La réglementation sur la pollution lumineuse se renforce. Les collectivités vont devoir s'interroger sur l'obsolescence des points lumineux et les impacts sur la biodiversité. Un CPE pourrait les y aider selon Séverine Champ, ingénieure chez ENGIE Ineo.

Avis d'expert  |  Energie  |    |  Actu-Environnement.com

Plus de 4 millions de points lumineux obsolètes sur-consomment de l'énergie en France. Face à l'urgence de diminuer la consommation d'énergie globale, les collectivités territoriales se mobilisent. Le contrat de performance énergétique (CPE), cet outil élaboré en 2009 et dont l'usage ne fait que croître, peut concrètement aider les collectivités à réduire leur consommation d'énergie, notamment à travers l'éclairage public. Territoires connectés, biodiversité ou encore réduction des dépenses d'énergie et de fonctionnement, le CPE n'a pas encore dévoilé toutes ses facettes…

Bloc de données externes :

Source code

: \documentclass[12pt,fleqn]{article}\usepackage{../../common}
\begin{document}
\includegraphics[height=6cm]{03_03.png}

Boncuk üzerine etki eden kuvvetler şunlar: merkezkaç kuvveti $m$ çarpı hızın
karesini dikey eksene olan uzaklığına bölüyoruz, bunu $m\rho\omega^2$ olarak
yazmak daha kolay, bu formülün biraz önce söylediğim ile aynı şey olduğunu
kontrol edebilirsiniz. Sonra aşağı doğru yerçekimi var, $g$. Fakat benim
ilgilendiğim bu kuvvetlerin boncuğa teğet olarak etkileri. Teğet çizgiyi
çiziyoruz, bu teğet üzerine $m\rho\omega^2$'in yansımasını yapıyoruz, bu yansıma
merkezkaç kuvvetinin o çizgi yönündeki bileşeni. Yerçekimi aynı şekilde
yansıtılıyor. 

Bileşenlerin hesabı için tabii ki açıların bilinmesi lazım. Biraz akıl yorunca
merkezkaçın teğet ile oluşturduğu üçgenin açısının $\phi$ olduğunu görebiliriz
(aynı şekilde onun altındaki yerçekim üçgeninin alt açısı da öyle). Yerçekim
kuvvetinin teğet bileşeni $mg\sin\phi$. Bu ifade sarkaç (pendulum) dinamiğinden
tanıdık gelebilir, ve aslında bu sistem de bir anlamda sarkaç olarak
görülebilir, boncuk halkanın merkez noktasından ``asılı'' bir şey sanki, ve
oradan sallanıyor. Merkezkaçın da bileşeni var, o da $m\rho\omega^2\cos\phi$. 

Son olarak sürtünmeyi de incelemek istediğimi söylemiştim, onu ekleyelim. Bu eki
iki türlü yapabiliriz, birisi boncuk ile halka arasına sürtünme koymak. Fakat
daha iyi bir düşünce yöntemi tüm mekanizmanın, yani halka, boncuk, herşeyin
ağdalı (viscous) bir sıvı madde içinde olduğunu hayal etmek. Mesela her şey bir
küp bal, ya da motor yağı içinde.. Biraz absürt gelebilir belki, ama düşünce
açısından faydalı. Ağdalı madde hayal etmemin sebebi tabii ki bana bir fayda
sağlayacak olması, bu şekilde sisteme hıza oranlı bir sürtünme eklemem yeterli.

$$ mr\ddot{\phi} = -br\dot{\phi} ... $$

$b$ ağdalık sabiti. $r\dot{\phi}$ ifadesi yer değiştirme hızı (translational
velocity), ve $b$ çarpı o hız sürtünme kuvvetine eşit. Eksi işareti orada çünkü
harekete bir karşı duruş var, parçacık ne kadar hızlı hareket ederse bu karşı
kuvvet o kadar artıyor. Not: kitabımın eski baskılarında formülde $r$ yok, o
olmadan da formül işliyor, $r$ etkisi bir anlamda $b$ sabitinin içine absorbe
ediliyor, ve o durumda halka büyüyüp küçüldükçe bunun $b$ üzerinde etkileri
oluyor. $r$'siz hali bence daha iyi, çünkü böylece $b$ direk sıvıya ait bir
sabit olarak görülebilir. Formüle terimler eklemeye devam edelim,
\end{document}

Des garanties sur les travaux réalisés

Parmi les consommateurs d'électricité par l'éclairage, les collectivités représentent près d'un quart de la consommation totale d'après l'Ademe. L'agence révèle également qu'en 2018 l'éclairage public représente 41 % de leur consommation d'électricité totale : c'est un montant considérable et un levier non négligeable puisque l'éclairage public représente 37 % de la facture d'électricité pour une collectivité. Or le CPE apporte de nombreux avantages. Ce dernier a été identifié par la loi "Grenelle I" en 2009 comme pouvant concourir à atteindre l'objectif de réduction d'au moins 40 % des consommations d'énergie des bâtiments de l'État et de ses établissements publics d'ici 2020. Il permet, en effet, d'atteindre en fonction du patrimoine entre 40 et 80 % d'économies d'énergie sur le périmètre reconstruit (remplacement, modernisation, rénovation des équipements).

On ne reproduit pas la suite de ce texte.